Fixstars Amplify Benchmark

Fixstars Fixstars Amplify README-ja.md

What is Amplify Benchmark?

Fixstars Amplify Benchmark is a framework for benchmarking the performances of solvers for quadratic unconstrained binary optimization problems (QUBO). It provides a command line interface to perform benchmarking and a definition of the benchmark problem.

The Fixstars Amplify SDK is used as the backend, allowing benchmarks to be run with many solvers such as quantum annealing machines, Ising machines, and mathematical optimization solvers. Benchmarks are run based on a job set file that defines the target problems, the number of runs, and the solvers to be used, making it easy to automate the process from benchmark execution to analyzing results.

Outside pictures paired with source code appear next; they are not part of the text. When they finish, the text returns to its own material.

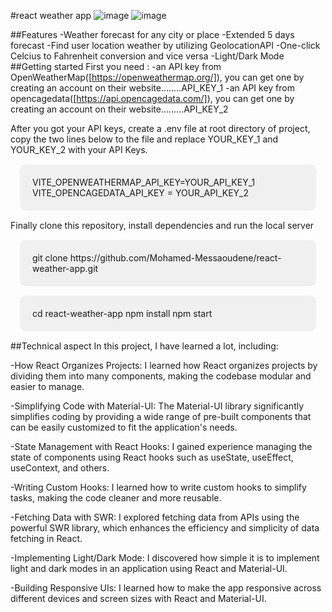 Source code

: #react weather app
![image](https://github.com/user-attachments/assets/474705dc-8e43-4c09-829c-70589577c044)
![image](https://github.com/user-attachments/assets/7792256a-4c0e-4f3f-a383-5f7fa7ccfd90)

##Features
-Weather forecast for any city or place
-Extended 5 days forecast
-Find user location weather by utilizing GeolocationAPI
-One-click Celcius to Fahrenheit conversion and vice versa
-Light/Dark Mode
##Getting started
First you need :
-an API key from OpenWeatherMap([https://openweathermap.org/]), you can get one by creating an account on their website........API_KEY_1
-an API key from opencagedata([https://api.opencagedata.com/]), you can get one by creating an account on their website.........API_KEY_2

After you got your API keys, create a .env file at root directory of project, copy the two lines below to the file and replace YOUR_KEY_1 and YOUR_KEY_2 with your API Keys.
<div style="background-color: #f0f0f0; padding: 20px; border-radius: 10px;margin:15px 15px">
   VITE_OPENWEATHERMAP_API_KEY=YOUR_API_KEY_1
   VITE_OPENCAGEDATA_API_KEY = YOUR_API_KEY_2
</div>
Finally clone this repository, install dependencies and run the local server
<div style="background-color: #f0f0f0; padding: 20px; border-radius: 10px;margin:15px 15px">
git clone https://github.com/Mohamed-Messaoudene/react-weather-app.git 
</div>
<div style="background-color: #f0f0f0; padding: 20px; border-radius: 10px;margin:15px 15px">
  cd react-weather-app
  npm install
  npm start
</div>
##Technical aspect
In this project, I have learned a lot, including:

-How React Organizes Projects: I learned how React organizes projects by dividing them into many components, making the codebase modular and easier to manage.

-Simplifying Code with Material-UI: The Material-UI library significantly simplifies coding by providing a wide range of pre-built components that can be easily customized to fit the application's needs.

-State Management with React Hooks: I gained experience managing the state of components using React hooks such as useState, useEffect, useContext, and others.

-Writing Custom Hooks: I learned how to write custom hooks to simplify tasks, making the code cleaner and more reusable.

-Fetching Data with SWR: I explored fetching data from APIs using the powerful SWR library, which enhances the efficiency and simplicity of data fetching in React.

-Implementing Light/Dark Mode: I discovered how simple it is to implement light and dark modes in an application using React and Material-UI.

-Building Responsive UIs: I learned how to make the app responsive across different devices and screen sizes with React and Material-UI.
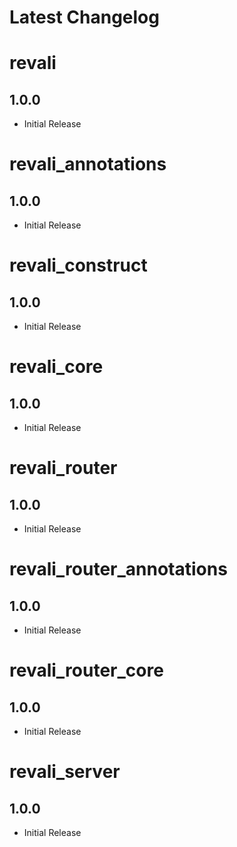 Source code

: <!-- markdownlint-disable MD024 -->

# Latest Changelog

<!-- REVALI -->

# revali

## 1.0.0

- Initial Release

# revali_annotations

## 1.0.0

- Initial Release

# revali_construct

## 1.0.0

- Initial Release

# revali_core

## 1.0.0

- Initial Release

<!-- REVALI ROUTER -->

# revali_router

## 1.0.0

- Initial Release

# revali_router_annotations

## 1.0.0

- Initial Release

# revali_router_core

## 1.0.0

- Initial Release

<!-- CONSTRUCTS -->

# revali_server

## 1.0.0

- Initial Release
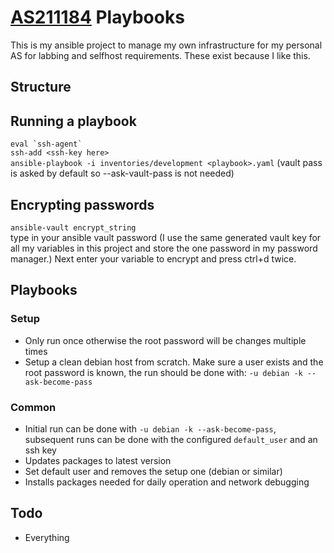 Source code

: # [AS211184](https://bgp.he.net/AS211184) Playbooks

This is my ansible project to manage my own infrastructure for my personal AS for labbing and selfhost requirements. These exist because I like this. 

## Structure

## Running a playbook
``eval `ssh-agent` ``   
`ssh-add <ssh-key here>`      
`ansible-playbook -i inventories/development <playbook>.yaml` (vault pass is asked by default so --ask-vault-pass is not needed)

## Encrypting passwords
`ansible-vault encrypt_string`    
type in your ansible vault password (I use the same generated vault key for all my variables in this project and store the one password in my password manager.)
Next enter your variable to encrypt and press ctrl+d twice.

## Playbooks
### Setup
- Only run once otherwise the root password will be changes multiple times
- Setup a clean debian host from scratch. Make sure a user exists and the root password is known, the run should be done with: `-u debian -k --ask-become-pass`

### Common
- Initial run can be done with `-u debian -k --ask-become-pass`, subsequent runs can be done with the configured `default_user` and an ssh key
- Updates packages to latest version
- Set default user and removes the setup one (debian or similar)
- Installs packages needed for daily operation and network debugging
## Todo
- Everything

The results of this library run can be loaded into the Amplify Benchmark Viewer to visualize the results in a web browser. A demo of the benchmark results for Amplify AE is here.

Features

  • Easy to run
  • Parallel execution
  • Automatic evaluation and analysis
  • Benchmark result viewer is provided
  • Customizable solver and problem parameters
  • Formulations for several benchmark sets are pre-defined
  • User-define problems can be added

Pre-defined benchmark sets:

  • Traveling Salesperson Problem: TSPLIB
  • Quadratic Assignment Problem: QAPLIB
  • Max-CUT Problem: Gset
  • Capacitated Vehicle Routing Problem: CVRPLIB
  • Quadratic Problem: QPLIB
  • Sudoku (logic-based combinatorial number-placement puzzle)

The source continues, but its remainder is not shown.